WHAT NEEDS TO BE DONE.
Pull each line holding "Sapphire" out of the entries below.

THE DATA.
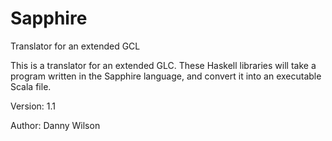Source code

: # Sapphire
Translator for an extended GCL

This is a translator for an extended GLC. These Haskell libraries will take a program written in the Sapphire language, and convert it into an executable Scala file. 

Version: 1.1

Author: Danny Wilson
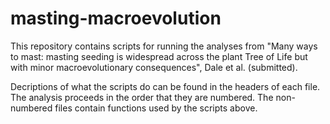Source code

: # masting-macroevolution
This repository contains scripts for running the analyses from "Many ways to mast: masting seeding is widespread across the plant Tree of Life but with minor macroevolutionary consequences", Dale et al. (submitted).

Decriptions of what the scripts do can be found in the headers of each file.
The analysis proceeds in the order that they are numbered. The non-numbered files contain functions used by the scripts above.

ANSWER TO THIS EXERCISE.
: # Sapphire
This is a translator for an extended GLC. These Haskell libraries will take a program written in the Sapphire language, and convert it into an executable Scala file. 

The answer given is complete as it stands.